The approvals bring to five the number of foreign financial companies cleared to hold 51% stakes in existing or newly established Chinese joint ventures. China pledged to scrap all foreign investment caps in the securities, fund management and futures industries no later than April 1.
UBS Group AG, JPMorgan Chase & Co. and Nomura Holdings Inc. have already taken majority control of local joint ventures.
The China Securities Regulatory Commission (CSRC) approved Morgan Stanley’s application Tuesday to raise its stake in Morgan Stanley Huaxin Securities, a joint venture with Huaxin Securities, to 51% from 49%.
The regulator approved Goldman Sachs’s bid Monday to raise its stake in Goldman Sachs Gao Hua Securities Co., a joint venture with Gaohua Securities, from 33% to 51%.
“This is a significant milestone in the evolution of our business in China,” said Todd Leland, co-president of Goldman Sachs in Asia Pacific ex-Japan. “We will be seeking to move towards 100 percent ownership at the earliest opportunity.”
Goldman Sachs said in January that it plans to double its workforce in China in the next five years.
Other enterprises seeking approval to control securities ventures include Swiss conglomerate Credit Suisse Group AG and Daiwa Securities Group Inc., Japan’s second-largest brokerage by assets.
Credit Suisse filed its application even earlier than Morgan Stanley in July 2019 and received feedback from the CSRC in December. But there has since been no progress. Credit Suisse currently holds a 33% stake in Credit Suisse Founder Securities Ltd., a joint venture with Founder Securities Co.

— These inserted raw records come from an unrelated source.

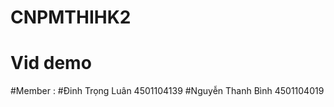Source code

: # CNPMTHIHK2
# Vid demo

#Member :
#Đinh Trọng Luân     4501104139
#Nguyễn Thanh Bình    4501104019
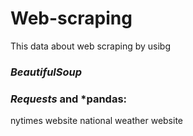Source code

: # Web-scraping
This data about web scraping by usibg
### *BeautifulSoup* 
###  *Requests* and *pandas:
 nytimes website 
 national weather website 
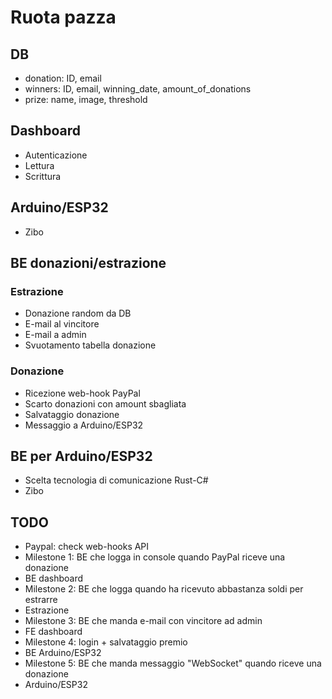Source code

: # Ruota pazza

## DB

- donation: ID, email
- winners: ID, email, winning_date, amount_of_donations
- prize: name, image, threshold

## Dashboard

- Autenticazione
- Lettura
- Scrittura

## Arduino/ESP32

- Zibo

## BE donazioni/estrazione

### Estrazione

- Donazione random da DB
- E-mail al vincitore
- E-mail a admin
- Svuotamento tabella donazione

### Donazione

- Ricezione web-hook PayPal
- Scarto donazioni con amount sbagliata
- Salvataggio donazione
- Messaggio a Arduino/ESP32

## BE per Arduino/ESP32

- Scelta tecnologia di comunicazione Rust-C#
- Zibo

## TODO

- Paypal: check web-hooks API
- Milestone 1: BE che logga in console quando PayPal riceve una donazione
- BE dashboard
- Milestone 2: BE che logga quando ha ricevuto abbastanza soldi per estrarre
- Estrazione
- Milestone 3: BE che manda e-mail con vincitore ad admin
- FE dashboard
- Milestone 4: login + salvataggio premio
- BE Arduino/ESP32
- Milestone 5: BE che manda messaggio "WebSocket" quando riceve una donazione
- Arduino/ESP32
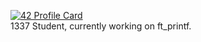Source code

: [![42 Profile Card](https://1337-readme.vercel.app/api/profile?cursus=42&dark=true&login=bel-amri)](https://github.com/mohouyizme/1337-readme)<br>
1337 Student, currently working on ft_printf.
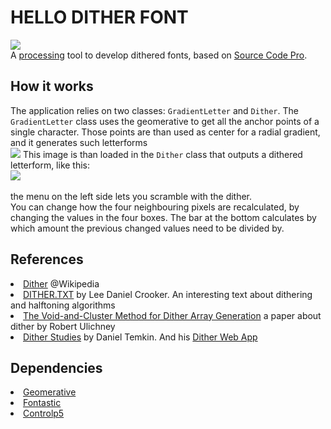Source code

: <h1>HELLO DITHER FONT</h1>
<img src="https://user-images.githubusercontent.com/17408277/32441002-dcba07ba-c2f5-11e7-85a9-105228cfc045.png"><br>
A <a href="https://processing.org">processing</a> tool to develop dithered fonts, based on <a href="https://github.com/adobe-fonts/source-code-pro">Source Code Pro</a>.
<h2>How it works</h2>
The application relies on two classes: <code>GradientLetter</code> and <code>Dither</code>.
The <code>GradientLetter</code> class uses the geomerative to get all the anchor points of a single character. Those points are than used as center for a radial gradient, and it generates such letterforms<br>
<img src="https://user-images.githubusercontent.com/17408277/32440985-c9deedea-c2f5-11e7-8b42-9c686258f337.png">
This image is than loaded in the <code>Dither</code> class that outputs a dithered letterform, like this:<br>
<img src="https://user-images.githubusercontent.com/17408277/32441258-1897921a-c2f7-11e7-9836-0f06eb04580b.png"><br><br>
the menu on the left side lets you scramble with the dither.<br>
You can change how the four neighbouring pixels are recalculated, by changing the values in the four boxes. The bar at the bottom calculates by which amount the previous changed values need to be divided by.
<h2>References</h2>
<li><a href="https://en.wikipedia.org/wiki/Dither">Dither</a> @Wikipedia</li>
<li><a href="http://www.efg2.com/Lab/Library/ImageProcessing/DHALF.TXT">DITHER.TXT</a> by Lee Daniel Crooker. An interesting text about dithering and halftoning algorithms</li>
<li><a href="http://cv.ulichney.com/papers/1993-void-cluster.pdf">The Void-and-Cluster Method for Dither Array Generation</a> a paper about dither by Robert Ulichney</li>
<li><a href="http://danieltemkin.com/DitherStudies/About">Dither Studies</a> by Daniel Temkin. And his <a href="http://danieltemkin.com/DitherStudies/">Dither Web App</a></li>
<h2>Dependencies</h2>
<li><a href="http://www.ricardmarxer.com/geomerative/">Geomerative</a></li>
<li><a href="http://code.andreaskoller.com/libraries/fontastic/">Fontastic</a></li>
<li><a href="http://www.sojamo.de/libraries/controlP5/">Controlp5</a></li>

Ltd.
Bloomberg reported in January that JPMorgan is seeking to take 100% ownership of its China-based fund management joint venture. JPMorgan Asset Management, the New York-based bank’s asset management division, last year offered to pay at least 241.3 million yuan ($34 million) to its China partner Shanghai International Trust Co. to increase its stake in the venture from 49% to 51%. That transaction is yet to be approved by regulators.
Goldman Sachs is also talking with the wealth management unit of Industrial and Commercial Bank of China (ICBC) to set up a new wealth-management joint venture in which the American giant is seeking 51% ownership, a person close to the matter told Caixin in January.